Tuttavia, questa discrezionalità incide pur sempre su una posizione giuridica di vantaggio, costituitiva di un preciso status politico elettivo, nonché incide, ancora più gravemente, sulla permanenza in carica di tutti gli organi elettivi del Comune, dato che, all’atto dell’approvazione, lo stesso Consiglio Comunale si scioglie.
Quindi la motivazione della revoca possiede una doppia valenza. Nei confronti del singolo destinatario è garanzia di tutela della posizione di interesse legittimo che quest’ultimo vanta alla permanenza in carica. Ma al contempo, nei confronti dell’elettorato, assolve allo scopo di interesse pubblico di rendere palesi le ragioni della “crisi” politica, consentendo ai cittadini ed alla comunità di trarne le dovute conseguenze sul piano della valutazione politica degli eletti.
A questo proposito, osserva il Collegio che i consiglieri comunali hanno a disposizione uno strumento  ulteriore per esprimere il loro disaccordo politico con la gestione dell’Ente, determinando la cessazione dalla carica dell’Amministrazione, ossia le dimissioni ultradimidium, che producono l’effetto estintivo del mandato in maniera del tutto analoga  alla mozione di sfiducia.
E’ stato, a tale proposito, efficacemente osservato che “non sussiste identità di effetti tra l’ipotesi di presentazione di un atto di dimissioni contestuali della metà più uno dei consiglieri comunali e l’ipotesi di presentazione da parte degli stessi di una mozione di sfiducia al Consiglio comunale. Difatti, mentre le dimissioni sono immediatamente efficaci ed irrevocabili e non necessitano di alcun atto ricognitivo da parte del consiglio, producendo l’effetto dello scioglimento del predetto organo solo se il numero dei dimissionari sia pari alla metà più uno; la mozione di sfiducia dà, invece, vita ad un dibattito in seno all’organo assembleare, al termine del quale chi l’ha presentata può anche, eventualmente, mutare opinione e confermare la propria fiducia al sindaco” (T.A.R. Puglia Lecce, sez. I, 18 dicembre 2001 , n. 7955).
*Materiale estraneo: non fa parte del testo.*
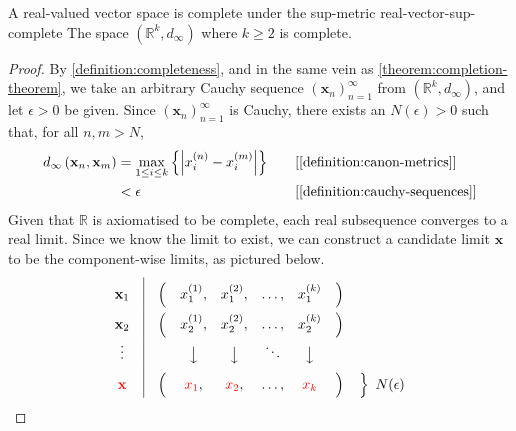 \documentclass{article}
\renewcommand*\vec{\mathbf}
\numberwithin{equation}{section}
\numberwithin{figure}{section}
\begin{document}
\begin{theorem}{A real-valued vector space is complete under the sup-metric}
            {real-vector-sup-complete}
    The space $ \left( \mathbb{R}^k, d_\infty \right) $ where $ k \geq 2 $ is
    complete.
    \begin{proof}
        By \cref{definition:completeness}, and in the same vein as
        \cref{theorem:completion-theorem}, we take an arbitrary Cauchy sequence
        $ \left( \vec{x}_n \right)_{n=1}^\infty $ from $ \left( \mathbb{R}^k,
        d_\infty \right) $, and let $ \epsilon > 0 $ be given. Since $ \left(
        \vec{x}_n \right)_{n=1}^\infty $ is Cauchy,
        there exists an $ N(\epsilon) > 0 $ such that, for all $ n, m > N $,
        \begin{alignat}{2}
            d_\infty\left( \vec{x}_n, \vec{x}_m \right) &= \max_{1 \leq i \leq
            k}\left\{ \left\vert x_i^{(n)} - x_{i}^{(m)} \right\vert
            \right\}\quad &&\text{[\Cref{definition:canon-metrics}]}\\
            &< \epsilon &&\text{[\Cref{definition:cauchy-sequences}]}
        \end{alignat}
        Given that $ \mathbb{R} $ is axiomatised to be complete, each real
        subsequence converges to a real limit. Since we know the limit to exist,
        we can construct a candidate limit $ \vec{x} $ to be the component-wise
        limits, as pictured below.
        \begin{equation*}
            \renewcommand\arraystretch{1.8}
            \begin{matrix}
                \vec{x}_1 & \vline & \Big( & x_1^{(1)}, & x_1^{(2)}, & \ldots,
                    & x_1^{(k)} & \Big) \\
                \vec{x}_2 & \vline & \Big( & x_2^{(1)}, & x_2^{(2)}, & \ldots,
                    & x_2^{(k)} & \Big) \\
                \vdots & \vline & & \big\downarrow & \big\downarrow & \ddots &
                    \big\downarrow & \\
                \color{red}{\vec{x}} & \vline & \Big( & {\color{red}x_1}, &
                    {\color{red}x_2}, & \ldots, & {\color{red}x_k} & \Big) &
                    \begin{rcases}\vphantom{\Big)}\end{rcases}\,\,N(\epsilon)
            \end{matrix}
        \end{equation*}


\end{proof}
\end{theorem}
\end{document}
Ciò premesso, se nel Consiglio Comunale, la maggioranza, disponendo dei necessari voti, preferisce la mozione di sfiducia alle dimissioni, ciò significa che intende sottoporre la propria decisione alla pubblicità di un dibattito che, dunque, implica necessariamente la sussistenza di una “motivazione” espressa. Se si volesse sottrarre la scelta di far cadere l’Amministrazione al giudizio di terzi, specialmente al sindacato giudiziale, lo strumento delle dimissioni sarebbe pacificamente molto più adeguato allo scopo.
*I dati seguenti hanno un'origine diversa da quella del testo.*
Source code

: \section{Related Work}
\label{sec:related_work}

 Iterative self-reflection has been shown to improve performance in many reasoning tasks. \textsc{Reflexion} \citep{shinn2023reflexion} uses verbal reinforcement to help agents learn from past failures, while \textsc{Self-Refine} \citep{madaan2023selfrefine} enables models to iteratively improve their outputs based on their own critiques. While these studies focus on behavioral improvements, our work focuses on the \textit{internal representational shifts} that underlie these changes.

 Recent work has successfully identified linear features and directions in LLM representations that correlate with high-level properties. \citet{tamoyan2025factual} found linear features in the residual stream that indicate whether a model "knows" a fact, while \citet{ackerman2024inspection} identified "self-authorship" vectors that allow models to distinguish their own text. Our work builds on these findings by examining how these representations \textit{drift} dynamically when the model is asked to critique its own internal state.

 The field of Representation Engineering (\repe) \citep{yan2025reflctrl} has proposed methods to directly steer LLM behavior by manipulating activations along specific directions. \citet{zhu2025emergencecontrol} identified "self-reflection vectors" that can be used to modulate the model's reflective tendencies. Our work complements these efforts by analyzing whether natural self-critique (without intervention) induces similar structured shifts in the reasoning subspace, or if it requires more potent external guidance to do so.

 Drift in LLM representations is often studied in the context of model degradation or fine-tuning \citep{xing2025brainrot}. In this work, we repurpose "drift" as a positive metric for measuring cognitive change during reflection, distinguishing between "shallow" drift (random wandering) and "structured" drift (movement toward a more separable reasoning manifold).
Se si considera dunque che sussistono due differenti strumenti, per il medesimo fine, dei quali uno è sicuramente insindacabile, allora, ad avviso del Collegio, il “self restraint” della giurisprudenza sull’istituto della mozione di sfiducia non deve essere spinto fino a produrre un arretramento di tutela, cosa che si verificherebbe se il giudice amministrativo, pur in presenza di una espressa prescrizione normativa, si spingesse (come vorrebbe la difesa del controinteressato) a verificare solo la “esistenza” di una motivazione e non la logicità e coerenza del suo “contenuto” .
A tali fini si osserva che laddove la legge impone una delibera motivata, non ci sono ragioni formali per ritenere che tale motivazione non sia sindacabile da parte del giudice; ciò che differenzia la motivazione di una delibera di sfiducia da quella di qualsiasi altro atto o provvedimento amministrativo è solo che la sfiducia è un atto il cui contenuto ed i cui presupposti non sono normati.
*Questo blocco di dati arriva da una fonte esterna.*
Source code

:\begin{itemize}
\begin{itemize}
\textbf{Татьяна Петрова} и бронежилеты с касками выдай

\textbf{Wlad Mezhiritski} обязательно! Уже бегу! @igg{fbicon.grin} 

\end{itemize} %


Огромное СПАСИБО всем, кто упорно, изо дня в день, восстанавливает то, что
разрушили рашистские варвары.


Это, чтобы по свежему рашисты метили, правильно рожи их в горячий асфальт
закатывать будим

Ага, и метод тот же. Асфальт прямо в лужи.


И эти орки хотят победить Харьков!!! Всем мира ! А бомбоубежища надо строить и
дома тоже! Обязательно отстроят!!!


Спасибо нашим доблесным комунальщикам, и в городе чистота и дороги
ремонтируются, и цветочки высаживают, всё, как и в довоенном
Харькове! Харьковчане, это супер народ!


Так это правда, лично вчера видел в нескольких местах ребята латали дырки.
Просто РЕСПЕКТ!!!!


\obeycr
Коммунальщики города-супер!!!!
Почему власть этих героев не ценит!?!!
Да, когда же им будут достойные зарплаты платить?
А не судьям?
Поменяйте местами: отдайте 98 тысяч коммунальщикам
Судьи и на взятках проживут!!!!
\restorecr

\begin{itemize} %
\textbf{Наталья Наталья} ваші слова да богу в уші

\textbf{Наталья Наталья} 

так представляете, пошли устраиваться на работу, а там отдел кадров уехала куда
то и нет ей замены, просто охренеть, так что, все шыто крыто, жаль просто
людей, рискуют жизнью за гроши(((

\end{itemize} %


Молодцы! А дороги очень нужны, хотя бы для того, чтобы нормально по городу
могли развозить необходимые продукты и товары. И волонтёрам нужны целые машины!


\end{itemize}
In altre parole, pur non sussistendo un paradigma legale che consenta di sindacare la legittimità o meno della relativa decisione, ciò non comporta che la sfiducia sia un atto assolutamente discrezionale.
La motivazione di un atto discrezionale è infatti sindacabile entro i consueti canoni della logicità, ragionevolezza ed assenza di contraddizione: ossia la misura della legittimità della motivazione sta nella motivazione stessa, ossia nella sua logicità, o coerenza di contenuto tra fatti, considerazioni e conclusioni che quindi laddove siano riferite o riferibili a circostanze “di fatto”, queste devono essere “effettive” ossia reali; laddove siano riferiti a giudizi o analisi o valutazioni di determinati accadimenti, questi ultimi devono essere, oltre che realmente accaduti anche riferibili a fatto dell’interessato e le prime devono essere “proporzionate” ai secondi, secondo un criterio di adeguatezza e verosimiglianza.
In difetto, la motivazione della revoca, per quanto formalmente articolata, si rivela essere uno schermo che cela un diverso intento della deliberazione e che, come tale, va censurato.
Nel caso odierno, il gravame è proposto contro una sfiducia affidata, nelle sue ragioni, a motivi che il ricorrente dimostra essere del tutto insussistenti o comunque non riconducibili alla sua responsabilità.
Nessuna contestazione a tali giustificazioni è poi pervenuta, né nel dibattito consiliare e né, tantomeno, in giudizio, posto che la tesi dei controinteressati si affida essenzialmente all’affermazione della insindacabilità di una motivazione espressa, costituente “volere politico“.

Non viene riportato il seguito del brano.